Clinical cases of both of these diseases have also been recorded in other domestic and exotic animals during active seasons. Emus are exceptionally susceptible to EEEV. These animals are used for the commercial food industry, and infection results in high viremia and high amounts of virus shedding rectally, orally, and in regurgitated material. Vaccination will prevent viremia, shedding, and disease. Camelids are susceptible to WNV, and numerous reports of disease and pathology were recorded as the virus spread across North America. The killed, adjuvanted vaccine marketed for use in horses has been used in camelids without any reports of major adverse effects, and animals have demonstrated production of neutralizing antibody.
The reporting of these diseases (or suspicion of such) on an international and national basis is a basic duty of all veterinarians to ensure the health and safety of horses and people. As such, a thorough diagnostic investigation to confirm these infections is imperative, irrespective of state resources available for subsidized testing.
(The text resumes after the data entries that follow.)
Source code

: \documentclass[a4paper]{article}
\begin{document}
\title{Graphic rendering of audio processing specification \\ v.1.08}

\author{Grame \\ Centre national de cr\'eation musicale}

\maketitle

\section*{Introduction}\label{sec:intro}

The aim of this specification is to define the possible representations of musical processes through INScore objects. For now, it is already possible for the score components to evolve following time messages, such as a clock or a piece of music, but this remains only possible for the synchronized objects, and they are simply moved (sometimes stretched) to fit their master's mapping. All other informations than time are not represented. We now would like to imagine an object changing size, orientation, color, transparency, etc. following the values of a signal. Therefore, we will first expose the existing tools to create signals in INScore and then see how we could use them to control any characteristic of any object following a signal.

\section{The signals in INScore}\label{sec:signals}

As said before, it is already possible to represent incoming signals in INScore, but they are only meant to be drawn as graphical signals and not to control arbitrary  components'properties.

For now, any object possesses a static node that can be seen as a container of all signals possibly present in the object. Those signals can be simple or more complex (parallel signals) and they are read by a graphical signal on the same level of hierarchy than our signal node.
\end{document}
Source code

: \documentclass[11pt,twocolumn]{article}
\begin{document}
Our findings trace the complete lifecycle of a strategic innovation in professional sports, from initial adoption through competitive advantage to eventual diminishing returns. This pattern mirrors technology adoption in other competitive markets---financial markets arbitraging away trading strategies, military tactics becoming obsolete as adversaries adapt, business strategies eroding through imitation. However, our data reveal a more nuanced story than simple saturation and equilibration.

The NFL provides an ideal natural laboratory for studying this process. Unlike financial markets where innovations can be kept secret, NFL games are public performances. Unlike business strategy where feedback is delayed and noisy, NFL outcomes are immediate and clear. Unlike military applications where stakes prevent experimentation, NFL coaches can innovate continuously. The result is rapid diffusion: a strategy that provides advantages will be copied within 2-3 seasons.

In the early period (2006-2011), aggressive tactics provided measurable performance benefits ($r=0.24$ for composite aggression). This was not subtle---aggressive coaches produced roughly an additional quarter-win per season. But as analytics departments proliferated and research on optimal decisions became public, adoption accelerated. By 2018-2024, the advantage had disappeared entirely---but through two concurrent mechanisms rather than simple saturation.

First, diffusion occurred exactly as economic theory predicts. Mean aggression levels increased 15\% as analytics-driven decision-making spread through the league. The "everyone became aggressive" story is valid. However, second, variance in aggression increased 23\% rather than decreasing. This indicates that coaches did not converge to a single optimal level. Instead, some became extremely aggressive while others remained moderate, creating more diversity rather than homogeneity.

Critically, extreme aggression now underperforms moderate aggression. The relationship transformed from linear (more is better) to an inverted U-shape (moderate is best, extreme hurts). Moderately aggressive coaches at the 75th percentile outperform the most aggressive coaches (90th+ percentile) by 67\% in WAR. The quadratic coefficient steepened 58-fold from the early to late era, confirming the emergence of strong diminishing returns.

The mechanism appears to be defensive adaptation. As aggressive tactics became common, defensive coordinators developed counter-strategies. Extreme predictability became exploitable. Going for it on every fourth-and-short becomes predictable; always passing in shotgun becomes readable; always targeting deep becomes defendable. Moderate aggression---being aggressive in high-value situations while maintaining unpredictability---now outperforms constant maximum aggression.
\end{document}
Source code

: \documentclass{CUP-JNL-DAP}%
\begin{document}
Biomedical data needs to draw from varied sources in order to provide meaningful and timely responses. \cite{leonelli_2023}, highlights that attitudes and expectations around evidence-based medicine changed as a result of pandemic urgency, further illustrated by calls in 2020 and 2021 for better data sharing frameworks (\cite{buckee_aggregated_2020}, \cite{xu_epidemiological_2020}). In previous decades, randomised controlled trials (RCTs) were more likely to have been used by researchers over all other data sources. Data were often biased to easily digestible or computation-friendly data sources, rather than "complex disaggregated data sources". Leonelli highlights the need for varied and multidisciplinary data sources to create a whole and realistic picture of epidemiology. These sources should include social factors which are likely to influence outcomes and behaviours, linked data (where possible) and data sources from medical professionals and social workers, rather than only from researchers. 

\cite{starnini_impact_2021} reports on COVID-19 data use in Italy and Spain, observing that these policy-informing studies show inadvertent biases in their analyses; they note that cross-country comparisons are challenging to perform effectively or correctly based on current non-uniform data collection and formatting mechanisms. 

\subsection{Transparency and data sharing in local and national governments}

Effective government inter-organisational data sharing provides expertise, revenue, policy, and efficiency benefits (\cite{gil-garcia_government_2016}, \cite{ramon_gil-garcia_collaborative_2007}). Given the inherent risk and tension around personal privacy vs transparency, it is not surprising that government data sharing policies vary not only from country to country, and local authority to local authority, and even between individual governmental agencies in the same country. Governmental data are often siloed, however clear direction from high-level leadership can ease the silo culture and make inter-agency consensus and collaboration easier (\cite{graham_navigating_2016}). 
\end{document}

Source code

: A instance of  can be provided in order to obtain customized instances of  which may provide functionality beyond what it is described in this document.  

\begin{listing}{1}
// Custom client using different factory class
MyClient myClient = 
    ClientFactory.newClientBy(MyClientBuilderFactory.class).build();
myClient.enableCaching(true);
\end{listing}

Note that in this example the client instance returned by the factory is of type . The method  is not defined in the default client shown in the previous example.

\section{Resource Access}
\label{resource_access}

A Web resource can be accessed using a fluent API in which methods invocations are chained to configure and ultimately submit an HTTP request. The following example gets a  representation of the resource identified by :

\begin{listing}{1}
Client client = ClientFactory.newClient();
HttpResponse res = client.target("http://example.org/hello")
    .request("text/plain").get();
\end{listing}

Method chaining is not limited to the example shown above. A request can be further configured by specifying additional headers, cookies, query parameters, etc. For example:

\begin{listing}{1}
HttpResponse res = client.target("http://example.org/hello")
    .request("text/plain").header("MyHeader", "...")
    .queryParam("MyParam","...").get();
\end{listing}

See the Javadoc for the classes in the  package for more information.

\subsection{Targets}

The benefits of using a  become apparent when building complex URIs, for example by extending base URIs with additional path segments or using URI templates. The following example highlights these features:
People may be infected by most of the arboviruses that commonly cause viral encephalitis in horses. Clinical signs in people vary from mild flu-like symptoms to death. Children, the elderly, and those who are immunosuppressed are the most susceptible. People with neurologic disease due to arboviruses usually have permanent neurologic impairment after recovery. Human disease is reported infrequently and generally follows equine infections by ~2 wk. Veterinarians should be aware of the possibility of human infection and use repellents and other procedures to protect themselves from hematophagous insects when working in sylvatic virus habitats or handling viremic horses. In addition, waterproof clothing (gown, boots, gloves), respirator (N-95 or N-99 mask), face shield, and hair covering are recommended during all necropsies performed on horses suspected of having encephalomyelitis.